The systems, methods, and apparatus described herein address this sampling problem by autonomously obtaining quantitative data on nano- and microphytoplankton, with images of sufficient quality to allow taxonomic resolution to genus or even species level in some cases, high sampling resolution (˜hourly), and long endurance (months).
The systems, methods, and apparatus described herein are further enhanced by an automated image classification approach described in the paper by Applicants Sosik, H. M., and R. J. Olson, “Automated taxonomic classification of phytoplankton sampled with image-in-flow cytometry”, Limnology and Oceanography: Methods, 2006, hereby incorporated by reference in its entirety, will allow oceanographers to carry out a wide variety of studies of species succession, responses of communities to environmental changes, and bloom dynamics with vastly improved resolution and scope. Therefore, the systems, methods, and apparatus described herein will lead to improved understanding of many aspects of plankton ecology.
The systems and methods described herein include, among other things, an apparatus for imaging sea microorganisms. In one practice, a seawater sample is injected into the center of a sheath flow of particle-free water; all the particles are thus confined to the center of the flow cell, which ensures that each particle is in focus as it passes through the optical system. In another practice, the sheath fluid is recycled through a filter cartridge which removes sample particles after they have been analyzed. This allows for the efficient use of antifouling agents so the system can operate for months at a time without the need for maintenance or cleaning.

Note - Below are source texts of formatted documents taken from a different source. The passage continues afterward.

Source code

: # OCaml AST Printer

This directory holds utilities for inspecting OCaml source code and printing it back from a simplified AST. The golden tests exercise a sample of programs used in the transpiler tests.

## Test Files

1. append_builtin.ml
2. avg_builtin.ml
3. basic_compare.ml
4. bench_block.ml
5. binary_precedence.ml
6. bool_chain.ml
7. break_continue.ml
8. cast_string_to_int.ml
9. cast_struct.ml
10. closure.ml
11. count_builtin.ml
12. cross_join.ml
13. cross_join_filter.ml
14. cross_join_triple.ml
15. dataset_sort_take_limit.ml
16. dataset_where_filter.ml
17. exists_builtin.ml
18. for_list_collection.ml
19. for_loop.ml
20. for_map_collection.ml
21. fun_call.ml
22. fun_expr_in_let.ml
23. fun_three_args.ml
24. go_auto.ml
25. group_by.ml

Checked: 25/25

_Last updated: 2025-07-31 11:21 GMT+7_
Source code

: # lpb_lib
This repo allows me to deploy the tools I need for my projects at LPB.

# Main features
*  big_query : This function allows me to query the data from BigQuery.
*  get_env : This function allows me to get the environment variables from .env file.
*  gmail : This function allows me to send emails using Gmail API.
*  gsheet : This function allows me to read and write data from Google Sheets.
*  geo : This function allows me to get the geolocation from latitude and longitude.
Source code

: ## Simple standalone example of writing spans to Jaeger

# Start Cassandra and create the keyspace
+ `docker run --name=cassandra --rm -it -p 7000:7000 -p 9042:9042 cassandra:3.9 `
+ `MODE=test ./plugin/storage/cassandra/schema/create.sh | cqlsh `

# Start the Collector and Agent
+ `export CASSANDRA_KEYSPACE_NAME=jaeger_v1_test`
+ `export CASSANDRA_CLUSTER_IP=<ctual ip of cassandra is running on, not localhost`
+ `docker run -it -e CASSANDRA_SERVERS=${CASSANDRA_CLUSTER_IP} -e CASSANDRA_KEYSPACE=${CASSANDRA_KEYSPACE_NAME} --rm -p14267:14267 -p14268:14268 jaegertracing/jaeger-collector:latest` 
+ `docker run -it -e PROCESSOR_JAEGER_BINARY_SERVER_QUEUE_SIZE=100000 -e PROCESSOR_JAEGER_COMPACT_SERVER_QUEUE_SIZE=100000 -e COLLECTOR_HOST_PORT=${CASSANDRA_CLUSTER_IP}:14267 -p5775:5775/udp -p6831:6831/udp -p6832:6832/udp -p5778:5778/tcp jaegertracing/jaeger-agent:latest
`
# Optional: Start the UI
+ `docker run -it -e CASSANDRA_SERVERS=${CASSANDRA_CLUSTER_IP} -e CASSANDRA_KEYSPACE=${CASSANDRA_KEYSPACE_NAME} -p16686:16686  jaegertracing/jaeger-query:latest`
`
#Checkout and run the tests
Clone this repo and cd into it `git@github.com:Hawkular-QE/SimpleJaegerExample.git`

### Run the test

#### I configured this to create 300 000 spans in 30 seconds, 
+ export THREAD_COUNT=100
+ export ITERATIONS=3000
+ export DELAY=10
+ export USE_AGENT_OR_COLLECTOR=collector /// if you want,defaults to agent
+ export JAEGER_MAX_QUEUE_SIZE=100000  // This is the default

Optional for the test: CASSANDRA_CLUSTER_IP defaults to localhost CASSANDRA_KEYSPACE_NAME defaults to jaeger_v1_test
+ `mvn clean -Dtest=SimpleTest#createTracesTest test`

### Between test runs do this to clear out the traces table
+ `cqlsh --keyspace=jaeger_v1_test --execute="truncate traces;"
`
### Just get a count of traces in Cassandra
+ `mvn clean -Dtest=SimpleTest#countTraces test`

In an embodiment, the apparatus is contained in a watertight housing, and it operates continuously and autonomously under the direction of a computer whose programming can be modified by a remote operator.
In another embodiment, programmable operations include data acquisition and transfer to shore, adjustment of sampling frequency and rate of injection, injection of internal standard beads, flushing the flow cell and/or sample tubing with detergent, backflushing the sample tubing to remove potential clogs, adding sodium azide to the sheath reservoir to prevent biofouling of the internal surfaces, and focusing the imaging objective lens.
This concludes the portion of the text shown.